[Data extracts Boundary: Start]

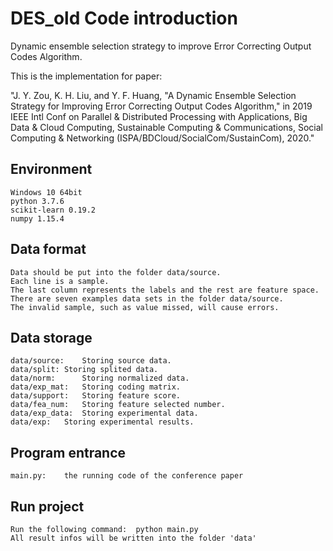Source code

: # DES_old Code introduction
Dynamic ensemble selection strategy to improve Error Correcting Output Codes Algorithm.

This is the implementation for paper:

"J. Y. Zou, K. H. Liu, and Y. F. Huang, "A Dynamic Ensemble Selection Strategy for Improving Error Correcting Output Codes Algorithm," in 2019 IEEE Intl Conf on Parallel & Distributed Processing with Applications, Big Data & Cloud Computing, Sustainable Computing & Communications, Social Computing & Networking (ISPA/BDCloud/SocialCom/SustainCom), 2020."

## Environment
	Windows 10 64bit
	python 3.7.6
	scikit-learn 0.19.2
	numpy 1.15.4
	
## Data format
	Data should be put into the folder data/source.
	Each line is a sample.
	The last column represents the labels and the rest are feature space.
	There are seven examples data sets in the folder data/source.
	The invalid sample, such as value missed, will cause errors.

## Data storage
	data/source:	Storing source data.
	data/split:	Storing splited data.
	data/norm:    	Storing normalized data.
	data/exp_mat:	Storing coding matrix.
	data/support:	Storing feature score.
	data/fea_num: 	Storing feature selected number.
	data/exp_data:  Storing experimental data.
	data/exp:	Storing experimental results.

## Program entrance
	main.py:	the running code of the conference paper

## Run project
	Run the following command:	python main.py
	All result infos will be written into the folder 'data'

[Data extracts Boundary: End]

▸ **What is expected**
A verbatim transcription of the listing is expected, with no pictures included.

▸ **Task solution**
Source code

: # DES_old Code introduction
Dynamic ensemble selection strategy to improve Error Correcting Output Codes Algorithm.

This is the implementation for paper:

"J. Y. Zou, K. H. Liu, and Y. F. Huang, "A Dynamic Ensemble Selection Strategy for Improving Error Correcting Output Codes Algorithm," in 2019 IEEE Intl Conf on Parallel & Distributed Processing with Applications, Big Data & Cloud Computing, Sustainable Computing & Communications, Social Computing & Networking (ISPA/BDCloud/SocialCom/SustainCom), 2020."

## Environment
	Windows 10 64bit
	python 3.7.6
	scikit-learn 0.19.2
	numpy 1.15.4
	
## Data format
	Data should be put into the folder data/source.
	Each line is a sample.
	The last column represents the labels and the rest are feature space.
	There are seven examples data sets in the folder data/source.
	The invalid sample, such as value missed, will cause errors.

## Data storage
	data/source:	Storing source data.
	data/split:	Storing splited data.
	data/norm:    	Storing normalized data.
	data/exp_mat:	Storing coding matrix.
	data/support:	Storing feature score.
	data/fea_num: 	Storing feature selected number.
	data/exp_data:  Storing experimental data.
	data/exp:	Storing experimental results.

## Program entrance
	main.py:	the running code of the conference paper

## Run project
	Run the following command:	python main.py
	All result infos will be written into the folder 'data'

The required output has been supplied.